INSTRUCTIONS FOR THE TASK
Leaving the pictures aside, transcribe every line below exactly.

Stored data

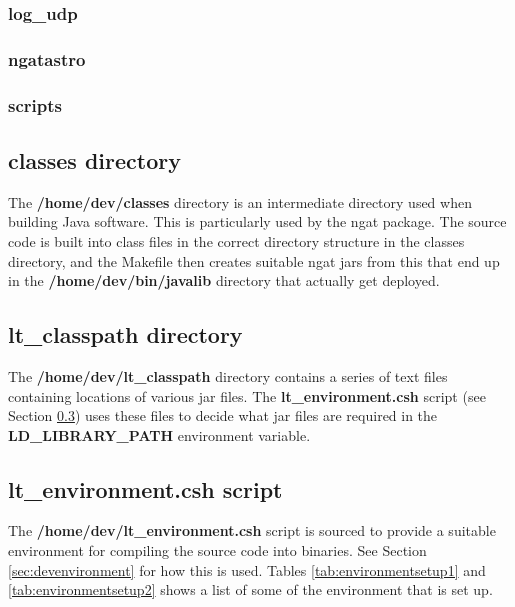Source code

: \documentclass[10pt,a4paper]{article}
\begin{document}
\subsubsection{log\_udp}

\subsubsection{ngatastro}

\subsubsection{scripts}


\subsection{classes directory}

The {\bf /home/dev/classes} directory is an intermediate directory used when building Java software. This is particularly used by the ngat package. The source code is built into class files in the correct directory structure in the classes directory, and the Makefile then creates suitable ngat jars from this that end up in the {\bf /home/dev/bin/javalib} directory that actually get deployed.

\subsection{lt\_classpath directory}

The {\bf /home/dev/lt\_classpath} directory contains a series of text files containing locations of various jar files.
The {\bf lt\_environment.csh} script (see Section \ref{sec:ltenvironment.csh}) uses these files to decide what jar files are required in the {\bf LD\_LIBRARY\_PATH} environment variable.

\subsection{lt\_environment.csh script}
\label{sec:ltenvironment.csh}

The {\bf /home/dev/lt\_environment.csh} script is sourced to provide a suitable environment for compiling the source code into binaries. See Section \ref{sec:devenvironment} for how this is used. Tables \ref{tab:environmentsetup1} and \ref{tab:environmentsetup2} shows a list of some of the environment that is set up.
\end{document}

REPLY
Source code

: \documentclass[10pt,a4paper]{article}
\begin{document}
\subsubsection{log\_udp}

\subsubsection{ngatastro}

\subsubsection{scripts}


\subsection{classes directory}

The {\bf /home/dev/classes} directory is an intermediate directory used when building Java software. This is particularly used by the ngat package. The source code is built into class files in the correct directory structure in the classes directory, and the Makefile then creates suitable ngat jars from this that end up in the {\bf /home/dev/bin/javalib} directory that actually get deployed.

\subsection{lt\_classpath directory}

The {\bf /home/dev/lt\_classpath} directory contains a series of text files containing locations of various jar files.
The {\bf lt\_environment.csh} script (see Section \ref{sec:ltenvironment.csh}) uses these files to decide what jar files are required in the {\bf LD\_LIBRARY\_PATH} environment variable.

\subsection{lt\_environment.csh script}
\label{sec:ltenvironment.csh}

The {\bf /home/dev/lt\_environment.csh} script is sourced to provide a suitable environment for compiling the source code into binaries. See Section \ref{sec:devenvironment} for how this is used. Tables \ref{tab:environmentsetup1} and \ref{tab:environmentsetup2} shows a list of some of the environment that is set up.
\end{document}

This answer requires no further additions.